Yemen’s war is heating up again with new Saudi airstrikes in Sanaa, Marib and Hodeida.
Yemen missile

Saudi Arabia on Monday night intercepted what its government said was a ballistic missile over its capital city amid Riyadh’s conflict with Iran-backed rebels in neighboring Yemen. 

The Saudi-led military coalition against Yemen’s Houthis said Monday that it would retaliate for the missile launch “with an iron fist within the framework of international humanitarian law.”

The attack came the same day that Saudi Arabia's Crown Prince Mohammed bin Salman kicked off a regional tour.

The attempted attack on Riyadh comes as the Saudi-led coalition has ramped up its air campaign in Yemen as the Houthis threaten to take the Yemeni government’s final strongholds in the six-year conflict.

The US, which armed and supported the Riyadh-led military campaign to prop up Yemen’s government against the Houthi insurgents, has said it cut off support for offensive operations in the conflict under orders from President Joe Biden after he took office in January.

The US continues to provide defensive support to Saudi Arabia, however, which has faced a steady barrage of cross-border drone, missile and explosive boat attacks into its territory and waters.

The Saudi-led coalition said Sunday it had bombed Houthi military targets in the Yemeni capital as well as in Marib and Hodeida provinces. 

Yemeni pro-government forces also seized a key highway linking Hodeida to Sanaa and launched an offensive on the western port city of Mocha, sources from both sides told the Associated Press.

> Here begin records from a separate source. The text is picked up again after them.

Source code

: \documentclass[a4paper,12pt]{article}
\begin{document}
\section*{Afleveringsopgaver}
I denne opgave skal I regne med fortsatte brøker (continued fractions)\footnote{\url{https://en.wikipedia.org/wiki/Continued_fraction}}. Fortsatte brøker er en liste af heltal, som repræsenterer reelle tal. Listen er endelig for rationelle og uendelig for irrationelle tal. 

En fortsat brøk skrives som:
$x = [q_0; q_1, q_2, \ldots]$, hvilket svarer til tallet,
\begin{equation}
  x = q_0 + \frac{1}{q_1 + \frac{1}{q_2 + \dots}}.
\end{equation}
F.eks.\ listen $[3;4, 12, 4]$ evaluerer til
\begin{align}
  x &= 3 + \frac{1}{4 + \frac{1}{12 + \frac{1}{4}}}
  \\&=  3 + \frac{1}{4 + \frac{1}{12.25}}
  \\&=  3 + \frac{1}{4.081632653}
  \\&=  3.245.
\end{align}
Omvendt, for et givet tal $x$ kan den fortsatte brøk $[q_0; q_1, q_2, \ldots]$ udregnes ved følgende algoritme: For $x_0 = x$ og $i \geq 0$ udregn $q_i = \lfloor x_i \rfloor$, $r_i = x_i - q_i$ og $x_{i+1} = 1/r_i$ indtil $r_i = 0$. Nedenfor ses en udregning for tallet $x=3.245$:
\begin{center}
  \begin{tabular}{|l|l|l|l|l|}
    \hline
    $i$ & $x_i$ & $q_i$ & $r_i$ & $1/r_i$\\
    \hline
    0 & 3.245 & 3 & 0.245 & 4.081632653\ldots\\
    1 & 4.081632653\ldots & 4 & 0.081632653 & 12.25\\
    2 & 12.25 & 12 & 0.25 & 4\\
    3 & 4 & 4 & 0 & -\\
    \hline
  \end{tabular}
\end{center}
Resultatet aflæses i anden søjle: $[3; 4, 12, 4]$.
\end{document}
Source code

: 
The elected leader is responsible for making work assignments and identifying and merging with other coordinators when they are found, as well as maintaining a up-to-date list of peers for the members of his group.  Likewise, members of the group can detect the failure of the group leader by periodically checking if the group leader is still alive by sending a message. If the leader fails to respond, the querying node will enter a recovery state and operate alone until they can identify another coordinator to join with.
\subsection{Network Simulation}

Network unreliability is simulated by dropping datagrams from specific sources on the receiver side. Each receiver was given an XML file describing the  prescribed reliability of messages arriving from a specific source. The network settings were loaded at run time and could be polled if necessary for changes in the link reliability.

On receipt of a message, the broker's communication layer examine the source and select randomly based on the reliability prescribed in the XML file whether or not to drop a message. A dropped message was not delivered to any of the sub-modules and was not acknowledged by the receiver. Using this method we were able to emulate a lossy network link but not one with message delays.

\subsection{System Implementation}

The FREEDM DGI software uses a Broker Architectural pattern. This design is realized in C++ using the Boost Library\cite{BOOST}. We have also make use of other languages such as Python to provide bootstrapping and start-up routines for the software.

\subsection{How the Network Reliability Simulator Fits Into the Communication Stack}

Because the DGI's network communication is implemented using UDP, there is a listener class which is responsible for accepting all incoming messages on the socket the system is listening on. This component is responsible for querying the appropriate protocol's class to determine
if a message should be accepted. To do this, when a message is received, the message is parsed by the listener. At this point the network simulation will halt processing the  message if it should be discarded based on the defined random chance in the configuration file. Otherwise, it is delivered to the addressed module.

A Yemeni military spokesperson told AP their forces had made retaken “important and strategic positions” south of embattled oil-rich Marib.

The Biden administration has sought to end the war diplomatically, but the Houthis have ignored a ceasefire proposal put forth by Riyadh earlier this year, while demanding the coalition fully lift its blockade of Yemen’s ports and government-held airport.

The conflict began with a Houthi uprising in 2014 and has been called the world’s worst humanitarian crisis by the United Nations. Iran has offered weapons and training to Houthi officials, despite ongoing talks with leaders from rival states in the Gulf.